Problem details
Each line that contains "credit" needs to be copied from the listing.

Data for this task
=======

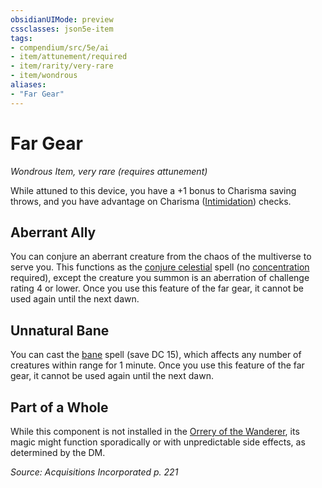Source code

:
 ```yaml
---
obsidianUIMode: preview
cssclasses: json5e-item
tags:
- compendium/src/5e/ai
- item/attunement/required
- item/rarity/very-rare
- item/wondrous
aliases: 
- "Far Gear"
---
```

# Far Gear
*Wondrous Item, very rare (requires attunement)*  


While attuned to this device, you have a +1 bonus to Charisma saving throws, and you have advantage on Charisma ([Intimidation](/Systems/5e/rules/skills.md#Intimidation)) checks.

## Aberrant Ally

You can conjure an aberrant creature from the chaos of the multiverse to serve you. This functions as the [conjure celestial](/Systems/5e/spells/conjure-celestial.md) spell (no [concentration](/Systems/5e/rules/conditions.md#concentration) required), except the creature you summon is an aberration of challenge rating 4 or lower. Once you use this feature of the far gear, it cannot be used again until the next dawn.

## Unnatural Bane

You can cast the [bane](/Systems/5e/spells/bane.md) spell (save DC 15), which affects any number of creatures within range for 1 minute. Once you use this feature of the far gear, it cannot be used again until the next dawn.

## Part of a Whole

While this component is not installed in the [Orrery of the Wanderer](/Systems/5e/items/orrery-of-the-wanderer-ai.md), its magic might function sporadically or with unpredictable side effects, as determined by the DM.

*Source: Acquisitions Incorporated p. 221*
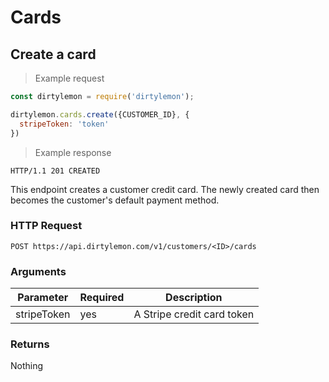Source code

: # Cards

## Create a card

> Example request

```js
const dirtylemon = require('dirtylemon');

dirtylemon.cards.create({CUSTOMER_ID}, {
  stripeToken: 'token'
})
```

> Example response

```http
HTTP/1.1 201 CREATED
```

This endpoint creates a customer credit card. The newly created card then becomes the customer's default payment method.

### HTTP Request

`POST https://api.dirtylemon.com/v1/customers/<ID>/cards`

### Arguments

| Parameter | Required | Description |
| --------- | -------- | ------------|
| stripeToken | yes | A Stripe credit card token |

### Returns

Nothing
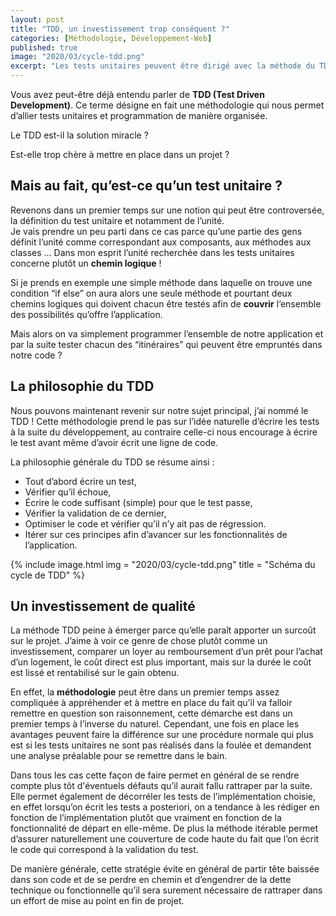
 ```yaml
---
layout: post
title: "TDD, un investissement trop conséquent ?"
categories: [Méthodologie, Développement-Web]
published: true
image: "2020/03/cycle-tdd.png"
excerpt: "Les tests unitaires peuvent être dirigé avec la méthode du TDD (Test Driven Development) pour organiser son code en écrivant en premier les tests et automatiser"
---
```


Vous avez peut-être déjà entendu parler de **TDD (Test Driven Development)**. Ce terme désigne en fait une méthodologie qui nous permet d’allier tests unitaires et programmation de manière organisée.

Le TDD est-il la solution miracle ?

Est-elle trop chère à mettre en place dans un projet ? 

## Mais au fait, qu’est-ce qu’un test unitaire ? 

Revenons dans un premier temps sur une notion qui peut être controversée, la définition du test unitaire et notamment de l’unité.  
Je vais prendre un peu parti dans ce cas parce qu’une partie des gens définit l’unité comme correspondant aux composants, aux méthodes aux classes … 
Dans mon esprit l’unité recherchée dans les tests unitaires concerne plutôt un **chemin logique** !

Si je prends en exemple une simple méthode dans laquelle on trouve une condition “if else” on aura alors une seule méthode et pourtant deux chemins logiques qui doivent chacun être testés afin de **couvrir** l’ensemble des possibilités qu’offre l’application. 

Mais alors on va simplement programmer l’ensemble de notre application et par la suite tester chacun des “itinéraires” qui peuvent être empruntés dans notre code ?

## La philosophie du TDD

Nous pouvons maintenant revenir sur notre sujet principal, j’ai nommé le TDD ! 
Cette méthodologie prend le pas sur l’idée naturelle d’écrire les tests à la suite du développement, au contraire celle-ci nous encourage à écrire le test avant même d’avoir écrit une ligne de code. 

La philosophie générale du TDD se résume ainsi : 
* Tout d’abord écrire un test,
* Vérifier qu’il échoue,
* Écrire le code suffisant (simple) pour que le test passe,
* Vérifier la validation de ce dernier,
* Optimiser le code et vérifier qu’il n’y ait pas de régression.
* Itérer sur ces principes afin d’avancer sur les fonctionnalités de l’application.

{% include image.html img = "2020/03/cycle-tdd.png" title = "Schéma du cycle de TDD" %}

## Un investissement de qualité

La méthode TDD peine à émerger parce qu’elle paraît apporter un surcoût sur le projet.
J’aime à voir ce genre de chose plutôt comme un investissement, comparer un loyer au remboursement d’un prêt pour l’achat d’un logement, le coût direct est plus important, mais sur la durée le coût est lissé et rentabilisé sur le gain obtenu. 

En effet, la **méthodologie**  peut être dans un premier temps assez compliquée à appréhender et à mettre en place du fait qu’il va falloir remettre en question son raisonnement, cette démarche est dans un premier temps à l’inverse du naturel. 
Cependant, une fois en place les avantages peuvent faire la différence sur une procédure normale qui plus est si les tests unitaires ne sont pas réalisés dans la foulée et demandent une analyse préalable pour se remettre dans le bain. 

Dans tous les cas cette façon de faire permet en général de se rendre compte plus tôt d'éventuels défauts qu’il aurait fallu rattraper par la suite.
Elle permet également de décorréler les tests de l’implémentation choisie, en effet lorsqu’on écrit les tests a posteriori, on a tendance à les rédiger en fonction de l’implémentation plutôt que vraiment en fonction de la fonctionnalité de départ en elle-même.
De plus la méthode itérable permet d’assurer naturellement une couverture de code haute du fait que l’on écrit le code qui correspond à la validation du test.  

De manière générale, cette stratégie évite en général de partir tête baissée dans son code et de se perdre en chemin et d’engendrer de la dette technique ou fonctionnelle qu’il sera surement nécessaire de rattraper dans un effort de mise au point en fin de projet.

=======

Result below
This endpoint creates a customer credit card. The newly created card then becomes the customer's default payment method.
| stripeToken | yes | A Stripe credit card token |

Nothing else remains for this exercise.